• [Work item]: Produce a faithful copy of every record below, without the pictures.

• [Data to process]:
━━━━
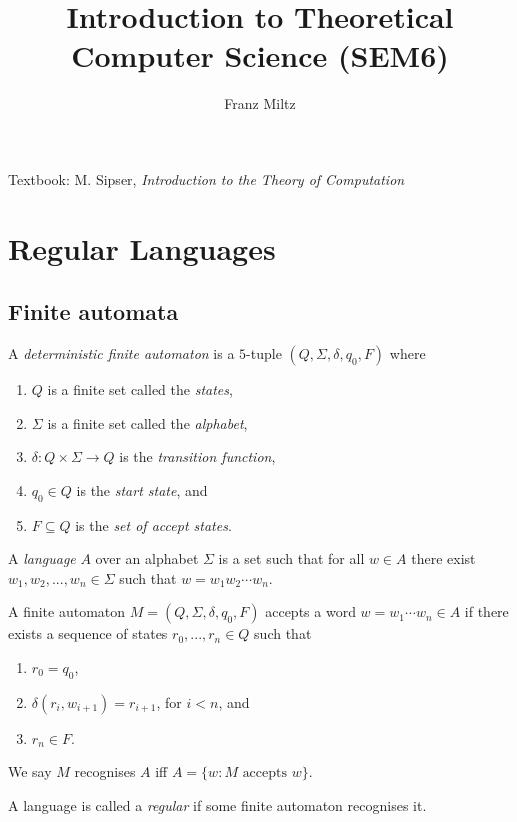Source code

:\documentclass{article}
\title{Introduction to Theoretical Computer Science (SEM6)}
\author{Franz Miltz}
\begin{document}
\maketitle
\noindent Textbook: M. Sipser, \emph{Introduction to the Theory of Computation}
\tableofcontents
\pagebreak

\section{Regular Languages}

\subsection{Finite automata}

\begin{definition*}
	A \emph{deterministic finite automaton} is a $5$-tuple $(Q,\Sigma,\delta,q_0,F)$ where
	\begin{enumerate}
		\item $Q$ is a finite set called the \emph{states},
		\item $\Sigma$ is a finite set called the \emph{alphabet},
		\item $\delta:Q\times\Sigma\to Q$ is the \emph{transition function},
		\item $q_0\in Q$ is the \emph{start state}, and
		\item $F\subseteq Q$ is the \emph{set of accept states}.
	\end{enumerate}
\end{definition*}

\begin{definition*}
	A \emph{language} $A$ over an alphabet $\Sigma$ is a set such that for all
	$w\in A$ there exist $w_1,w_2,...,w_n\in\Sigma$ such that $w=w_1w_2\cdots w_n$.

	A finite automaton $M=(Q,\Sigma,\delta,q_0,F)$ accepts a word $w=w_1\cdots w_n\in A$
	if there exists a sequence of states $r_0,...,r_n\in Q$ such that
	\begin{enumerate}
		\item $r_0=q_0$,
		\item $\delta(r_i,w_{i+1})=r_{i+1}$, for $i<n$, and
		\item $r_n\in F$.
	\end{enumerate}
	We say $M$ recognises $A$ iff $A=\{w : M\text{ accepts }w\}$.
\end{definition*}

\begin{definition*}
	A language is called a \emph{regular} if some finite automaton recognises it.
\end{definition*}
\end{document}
━━━━
• [Your response]:
Source code

:\documentclass{article}
\title{Introduction to Theoretical Computer Science (SEM6)}
\author{Franz Miltz}
\begin{document}
\maketitle
\noindent Textbook: M. Sipser, \emph{Introduction to the Theory of Computation}
\tableofcontents
\pagebreak

\section{Regular Languages}

\subsection{Finite automata}

\begin{definition*}
	A \emph{deterministic finite automaton} is a $5$-tuple $(Q,\Sigma,\delta,q_0,F)$ where
	\begin{enumerate}
		\item $Q$ is a finite set called the \emph{states},
		\item $\Sigma$ is a finite set called the \emph{alphabet},
		\item $\delta:Q\times\Sigma\to Q$ is the \emph{transition function},
		\item $q_0\in Q$ is the \emph{start state}, and
		\item $F\subseteq Q$ is the \emph{set of accept states}.
	\end{enumerate}
\end{definition*}

\begin{definition*}
	A \emph{language} $A$ over an alphabet $\Sigma$ is a set such that for all
	$w\in A$ there exist $w_1,w_2,...,w_n\in\Sigma$ such that $w=w_1w_2\cdots w_n$.

	A finite automaton $M=(Q,\Sigma,\delta,q_0,F)$ accepts a word $w=w_1\cdots w_n\in A$
	if there exists a sequence of states $r_0,...,r_n\in Q$ such that
	\begin{enumerate}
		\item $r_0=q_0$,
		\item $\delta(r_i,w_{i+1})=r_{i+1}$, for $i<n$, and
		\item $r_n\in F$.
	\end{enumerate}
	We say $M$ recognises $A$ iff $A=\{w : M\text{ accepts }w\}$.
\end{definition*}

\begin{definition*}
	A language is called a \emph{regular} if some finite automaton recognises it.
\end{definition*}
\end{document}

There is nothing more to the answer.